(EXERCISE DATA)

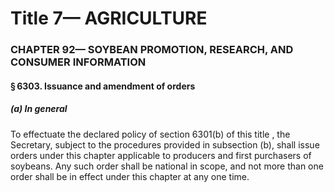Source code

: 
# Title 7— AGRICULTURE
### CHAPTER 92— SOYBEAN PROMOTION, RESEARCH, AND CONSUMER INFORMATION
#### § 6303. Issuance and amendment of orders
##### (a) In general

To effectuate the declared policy of section 6301(b) of this title , the Secretary, subject to the procedures provided in subsection (b), shall issue orders under this chapter applicable to producers and first purchasers of soybeans. Any such order shall be national in scope, and not more than one order shall be in effect under this chapter at any one time.
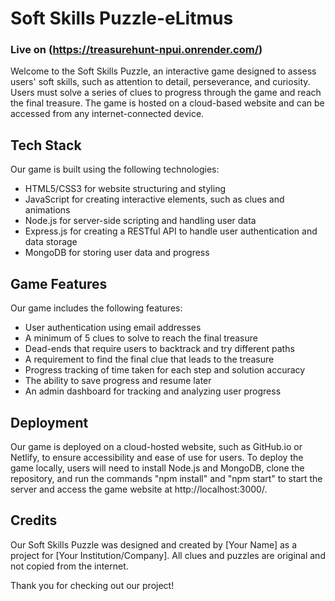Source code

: # Soft Skills Puzzle-eLitmus
### Live on (https://treasurehunt-npui.onrender.com/)

Welcome to the Soft Skills Puzzle, an interactive game designed to assess users' soft skills, such as attention to detail, perseverance, and curiosity. Users must solve a series of clues to progress through the game and reach the final treasure. The game is hosted on a cloud-based website and can be accessed from any internet-connected device.

## Tech Stack

Our game is built using the following technologies:

- HTML5/CSS3 for website structuring and styling
- JavaScript for creating interactive elements, such as clues and animations
- Node.js for server-side scripting and handling user data
- Express.js for creating a RESTful API to handle user authentication and data storage
- MongoDB for storing user data and progress

## Game Features

Our game includes the following features:

- User authentication using email addresses
- A minimum of 5 clues to solve to reach the final treasure
- Dead-ends that require users to backtrack and try different paths
- A requirement to find the final clue that leads to the treasure
- Progress tracking of time taken for each step and solution accuracy
- The ability to save progress and resume later
- An admin dashboard for tracking and analyzing user progress

## Deployment

Our game is deployed on a cloud-hosted website, such as GitHub.io or Netlify, to ensure accessibility and ease of use for users. To deploy the game locally, users will need to install Node.js and MongoDB, clone the repository, and run the commands "npm install" and "npm start" to start the server and access the game website at http://localhost:3000/.

## Credits

Our Soft Skills Puzzle was designed and created by [Your Name] as a project for [Your Institution/Company]. All clues and puzzles are original and not copied from the internet.

Thank you for checking out our project!
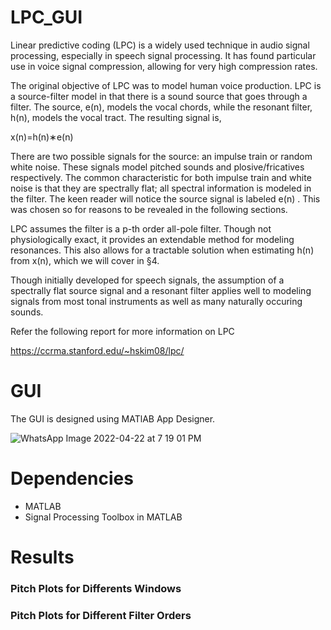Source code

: # LPC_GUI

Linear predictive coding (LPC) is a widely used technique in audio signal processing, especially in speech signal processing. It has found particular use in voice signal compression, allowing for very high compression rates.

The original objective of LPC was to model human voice production. LPC is a source-filter model in that there is a sound source that goes through a filter. The source, e(n), models the vocal chords, while the resonant filter, h(n), models the vocal tract. The resulting signal is,

x(n)=h(n)∗e(n)

There are two possible signals for the source: an impulse train or random white noise. These signals model pitched sounds and plosive/fricatives respectively. The common characteristic for both impulse train and white noise is that they are spectrally flat; all spectral information is modeled in the filter. The keen reader will notice the source signal is labeled e(n) . This was chosen so for reasons to be revealed in the following sections.

LPC assumes the filter is a p-th order all-pole filter. Though not physiologically exact, it provides an extendable method for modeling resonances. This also allows for a tractable solution when estimating h(n) from x(n), which we will cover in §4.

Though initially developed for speech signals, the assumption of a spectrally flat source signal and a resonant filter applies well to modeling signals from most tonal instruments as well as many naturally occuring sounds.

Refer the following report for more information on LPC

https://ccrma.stanford.edu/~hskim08/lpc/ 

# GUI

The GUI is designed using MATlAB App Designer.

![WhatsApp Image 2022-04-22 at 7 19 01 PM](https://user-images.githubusercontent.com/88196192/167246110-5b41b928-d8b1-405f-8050-48dee56405cd.jpeg)


# Dependencies
- MATLAB
- Signal Processing Toolbox in MATLAB


# Results

### Pitch Plots for Differents Windows

### Pitch Plots for Different Filter Orders
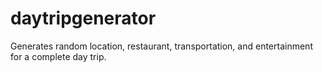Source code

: # daytripgenerator
Generates random location, restaurant, transportation, and entertainment for a complete day trip.
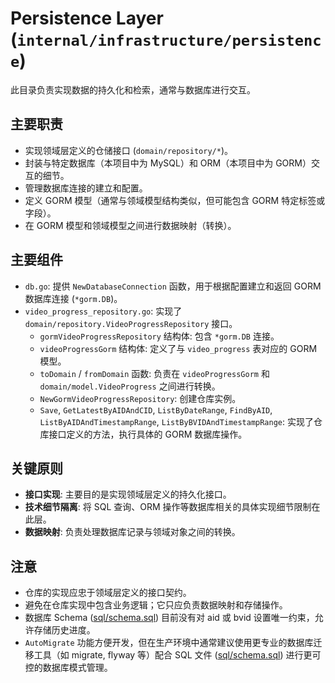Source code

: # Persistence Layer (`internal/infrastructure/persistence`)

此目录负责实现数据的持久化和检索，通常与数据库进行交互。

## 主要职责

*   实现领域层定义的仓储接口 (`domain/repository/*`)。
*   封装与特定数据库（本项目中为 MySQL）和 ORM（本项目中为 GORM）交互的细节。
*   管理数据库连接的建立和配置。
*   定义 GORM 模型（通常与领域模型结构类似，但可能包含 GORM 特定标签或字段）。
*   在 GORM 模型和领域模型之间进行数据映射（转换）。

## 主要组件

*   `db.go`: 提供 `NewDatabaseConnection` 函数，用于根据配置建立和返回 GORM 数据库连接 (`*gorm.DB`)。
*   `video_progress_repository.go`: 实现了 `domain/repository.VideoProgressRepository` 接口。
    *   `gormVideoProgressRepository` 结构体: 包含 `*gorm.DB` 连接。
    *   `videoProgressGorm` 结构体: 定义了与 `video_progress` 表对应的 GORM 模型。
    *   `toDomain` / `fromDomain` 函数: 负责在 `videoProgressGorm` 和 `domain/model.VideoProgress` 之间进行转换。
    *   `NewGormVideoProgressRepository`: 创建仓库实例。
    *   `Save`, `GetLatestByAIDAndCID`, `ListByDateRange`, `FindByAID`, `ListByAIDAndTimestampRange`, `ListByBVIDAndTimestampRange`: 实现了仓库接口定义的方法，执行具体的 GORM 数据库操作。

## 关键原则

*   **接口实现**: 主要目的是实现领域层定义的持久化接口。
*   **技术细节隔离**: 将 SQL 查询、ORM 操作等数据库相关的具体实现细节限制在此层。
*   **数据映射**: 负责处理数据库记录与领域对象之间的转换。

## 注意

*   仓库的实现应忠于领域层定义的接口契约。
*   避免在仓库实现中包含业务逻辑；它只应负责数据映射和存储操作。
*   数据库 Schema ([sql/schema.sql](mdc:sql/schema.sql)) 目前没有对 aid 或 bvid 设置唯一约束，允许存储历史进度。
*   `AutoMigrate` 功能方便开发，但在生产环境中通常建议使用更专业的数据库迁移工具（如 migrate, flyway 等）配合 SQL 文件 ([sql/schema.sql](mdc:sql/schema.sql)) 进行更可控的数据库模式管理。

(EXERCISE INSTRUCTIONS)
If a line in the entries above has the word "using", copy it.

(RESPONSE TO THE EXERCISE)
Our game is built using the following technologies:
- User authentication using email addresses
The GUI is designed using MATlAB App Designer.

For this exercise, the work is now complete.